In the Epilogue to his remarkable personal testament When they Came For Me, The Hidden Diary of an Apartheid Prisoner, John Schlapobersky writes
I have learnt to harvest the gifts of adversity from my own experience…
The sentence went straight to my heart.
It reminded me of Edgar’s words in Shakespeare’s King Lear when, disguised as a bedlam beggar, he leads his own father to Dover. Blinded, and ignorant that the peasant guiding him is in fact his own son, the old man asks, ‘Now, good sir, what are you?’ Edgar’s answer is unforgettable:
A most poor man, made tame to Fortune’s blows,
Who, by the art of known and feeling sorrows,
Am pregnant to good pity. (Act IV, Scene VI)
Edgar’s next words are ‘Give me your hand.’
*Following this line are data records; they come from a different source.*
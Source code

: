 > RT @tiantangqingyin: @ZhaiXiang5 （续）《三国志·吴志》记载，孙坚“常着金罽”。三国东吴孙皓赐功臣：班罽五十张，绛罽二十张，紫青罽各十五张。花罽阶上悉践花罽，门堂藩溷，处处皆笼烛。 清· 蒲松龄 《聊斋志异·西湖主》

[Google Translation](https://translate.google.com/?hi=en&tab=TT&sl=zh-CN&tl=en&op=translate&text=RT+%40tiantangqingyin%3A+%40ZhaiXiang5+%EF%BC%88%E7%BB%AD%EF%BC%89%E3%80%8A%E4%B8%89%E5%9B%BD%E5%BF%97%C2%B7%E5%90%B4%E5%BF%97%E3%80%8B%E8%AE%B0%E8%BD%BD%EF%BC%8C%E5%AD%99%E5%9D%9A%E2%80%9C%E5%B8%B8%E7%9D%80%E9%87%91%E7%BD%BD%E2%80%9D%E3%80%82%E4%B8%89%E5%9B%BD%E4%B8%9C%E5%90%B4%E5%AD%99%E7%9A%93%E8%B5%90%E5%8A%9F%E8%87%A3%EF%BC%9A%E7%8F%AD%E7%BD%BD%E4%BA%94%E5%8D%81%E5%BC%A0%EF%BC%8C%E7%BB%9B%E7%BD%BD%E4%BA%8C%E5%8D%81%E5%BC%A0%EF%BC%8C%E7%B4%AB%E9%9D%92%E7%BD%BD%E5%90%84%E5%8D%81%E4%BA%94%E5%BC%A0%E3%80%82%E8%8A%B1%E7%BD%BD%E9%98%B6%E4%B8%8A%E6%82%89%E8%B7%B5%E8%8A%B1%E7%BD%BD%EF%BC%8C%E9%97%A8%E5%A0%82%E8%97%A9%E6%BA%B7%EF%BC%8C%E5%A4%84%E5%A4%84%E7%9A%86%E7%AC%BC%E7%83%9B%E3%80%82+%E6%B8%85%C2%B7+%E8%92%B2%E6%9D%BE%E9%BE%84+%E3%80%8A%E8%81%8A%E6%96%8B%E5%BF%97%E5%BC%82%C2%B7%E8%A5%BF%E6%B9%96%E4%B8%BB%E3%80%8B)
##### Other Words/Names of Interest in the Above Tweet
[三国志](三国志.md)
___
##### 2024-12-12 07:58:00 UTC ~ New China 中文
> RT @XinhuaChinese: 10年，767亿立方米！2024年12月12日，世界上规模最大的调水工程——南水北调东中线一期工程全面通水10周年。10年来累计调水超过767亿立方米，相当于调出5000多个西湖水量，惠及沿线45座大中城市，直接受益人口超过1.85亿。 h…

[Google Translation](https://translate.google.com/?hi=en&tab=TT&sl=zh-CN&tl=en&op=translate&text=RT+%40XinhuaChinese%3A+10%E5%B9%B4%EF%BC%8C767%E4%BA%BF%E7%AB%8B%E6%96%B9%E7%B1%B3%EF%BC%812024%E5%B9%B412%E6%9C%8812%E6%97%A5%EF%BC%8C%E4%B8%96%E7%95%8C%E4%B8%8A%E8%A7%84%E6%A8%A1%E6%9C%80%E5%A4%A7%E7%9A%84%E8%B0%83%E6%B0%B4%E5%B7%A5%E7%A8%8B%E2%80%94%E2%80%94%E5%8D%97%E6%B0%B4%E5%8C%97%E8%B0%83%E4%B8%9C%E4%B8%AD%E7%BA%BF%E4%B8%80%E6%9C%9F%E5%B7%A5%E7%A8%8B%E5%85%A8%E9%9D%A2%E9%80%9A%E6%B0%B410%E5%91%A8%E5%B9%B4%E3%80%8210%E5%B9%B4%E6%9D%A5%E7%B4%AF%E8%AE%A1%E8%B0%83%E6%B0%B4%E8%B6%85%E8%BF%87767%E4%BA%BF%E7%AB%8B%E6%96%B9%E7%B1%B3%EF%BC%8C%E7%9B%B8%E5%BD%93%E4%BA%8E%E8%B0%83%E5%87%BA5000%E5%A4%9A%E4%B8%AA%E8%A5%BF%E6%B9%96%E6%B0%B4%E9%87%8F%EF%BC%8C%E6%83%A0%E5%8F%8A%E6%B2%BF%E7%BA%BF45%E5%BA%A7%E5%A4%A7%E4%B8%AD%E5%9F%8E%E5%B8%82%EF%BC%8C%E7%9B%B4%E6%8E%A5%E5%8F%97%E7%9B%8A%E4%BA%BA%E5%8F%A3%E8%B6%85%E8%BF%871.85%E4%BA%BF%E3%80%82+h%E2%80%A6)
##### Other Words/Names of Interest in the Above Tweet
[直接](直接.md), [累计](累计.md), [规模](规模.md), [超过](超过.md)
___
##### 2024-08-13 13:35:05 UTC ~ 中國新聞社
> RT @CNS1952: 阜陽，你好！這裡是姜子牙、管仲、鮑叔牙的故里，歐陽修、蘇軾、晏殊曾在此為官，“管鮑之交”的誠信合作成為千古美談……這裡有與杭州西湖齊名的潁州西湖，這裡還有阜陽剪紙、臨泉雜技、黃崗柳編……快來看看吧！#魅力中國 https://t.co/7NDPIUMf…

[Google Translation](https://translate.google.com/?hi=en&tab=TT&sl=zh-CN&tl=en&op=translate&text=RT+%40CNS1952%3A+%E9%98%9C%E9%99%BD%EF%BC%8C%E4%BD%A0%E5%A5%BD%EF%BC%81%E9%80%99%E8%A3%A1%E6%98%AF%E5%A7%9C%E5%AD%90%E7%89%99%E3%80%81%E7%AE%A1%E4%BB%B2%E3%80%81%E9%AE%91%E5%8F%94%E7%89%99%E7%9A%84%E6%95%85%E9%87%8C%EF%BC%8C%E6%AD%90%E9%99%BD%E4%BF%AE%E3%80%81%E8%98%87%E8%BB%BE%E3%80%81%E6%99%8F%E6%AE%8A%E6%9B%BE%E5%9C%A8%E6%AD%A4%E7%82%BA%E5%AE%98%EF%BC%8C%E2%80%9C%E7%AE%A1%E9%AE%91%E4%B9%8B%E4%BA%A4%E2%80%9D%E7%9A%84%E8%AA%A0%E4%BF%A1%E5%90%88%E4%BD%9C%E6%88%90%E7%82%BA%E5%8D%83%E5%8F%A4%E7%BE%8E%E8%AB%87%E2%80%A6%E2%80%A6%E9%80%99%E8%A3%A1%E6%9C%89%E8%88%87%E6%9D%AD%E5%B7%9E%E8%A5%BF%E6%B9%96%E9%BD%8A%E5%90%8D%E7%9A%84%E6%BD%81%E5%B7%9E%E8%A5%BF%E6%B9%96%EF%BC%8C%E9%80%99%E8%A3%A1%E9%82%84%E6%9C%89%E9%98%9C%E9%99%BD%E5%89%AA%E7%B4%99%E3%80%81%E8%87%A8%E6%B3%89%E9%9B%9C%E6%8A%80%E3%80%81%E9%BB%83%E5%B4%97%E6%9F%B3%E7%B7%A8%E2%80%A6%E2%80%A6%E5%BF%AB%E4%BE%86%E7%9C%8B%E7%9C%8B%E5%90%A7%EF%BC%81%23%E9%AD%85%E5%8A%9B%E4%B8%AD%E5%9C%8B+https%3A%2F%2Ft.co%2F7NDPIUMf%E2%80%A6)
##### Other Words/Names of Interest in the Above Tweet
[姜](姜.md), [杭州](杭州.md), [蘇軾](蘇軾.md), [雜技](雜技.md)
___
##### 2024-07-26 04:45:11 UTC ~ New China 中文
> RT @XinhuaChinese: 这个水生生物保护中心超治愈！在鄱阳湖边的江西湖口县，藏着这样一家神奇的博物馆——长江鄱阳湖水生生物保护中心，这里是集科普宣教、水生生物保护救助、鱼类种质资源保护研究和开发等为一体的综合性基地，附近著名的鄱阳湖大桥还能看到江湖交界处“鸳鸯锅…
After suffering torture in prison followed by expulsion from South Africa, John Schlapobersky trained as a therapist in Britain. Together with Helen Bamber he was instrumental in establishing The Medical Foundation for the Care of Victims of Torture(renamed Freedom from Torture). One of the many profoundly traumatized refugees he helped during decades of work there said to him at the close of a year of treatment:
Yours is the hand of humanity that has reached out to save me from drowning in my own sorrow.
We do not face equal difficulties during our lifetimes. The world is unjust and full of cruelty. As a family friend who’d served as a medic in the British Army in India used to tell me when I was small: ‘I saw terrible things, Johnny-boy. Suffering is not distributed equally in this world.’
But none of us are untouched by any troubles; at some point we all must struggle with challenges from without and mental turmoil from within. Can we too turn our learning into ‘good pity’ and hold out ‘the hand of humanity’? Can we, when we need it, find the help and friendship which will one day enable us to befriend and help others? Perhaps that’s what being human truly means.
This is Refugee Week. Lord Dubs sent the following tweet; my mother, ten years older when she came here, would say the same:
I am a refugee. When I was six, the UK saved my life and gave me a home and hope. My plea is for the UK to live up to its proud humanitarian tradition by giving hope to the refugee children of today.
The hand reached out to us may become the hand we reach out to others. Further, one day theirs may become the hand which reaches back to us.
Yesterday, I overheard two people discussing the words (from Proverbs) on our synagogue’s foundation stone: olam chesed yibaneh, which we translated as ‘the world is build on loving kindness.’ They were questioning whether this was an accurate rendition. It struck me that what we had written was correct, but incomplete. The verse is a declaration of hope: ‘The world should and shall be built upon loving kindness.’
A much-quoted passage from the Mishnah teaches that every life is equivalent to an entire world, therefore every person should be able to say: ‘For my sake the world was created.’ (Sanhedrin 4:5)
Loving kindness is more than presence in adversity. It means enabling one another to feel that the world has a place for each of us, so that we can look out at life with wonder and look forward with joy.
Another refugee helped by John Schlapobersky spoke afterwards about the group therapy which had formed such a critical part of his journey towards healing. He compared it to being put in a washing machine into which the therapists climb too:
We come out each week cleaned by talking and listening so we can go home safely, love our families and give thanks to God.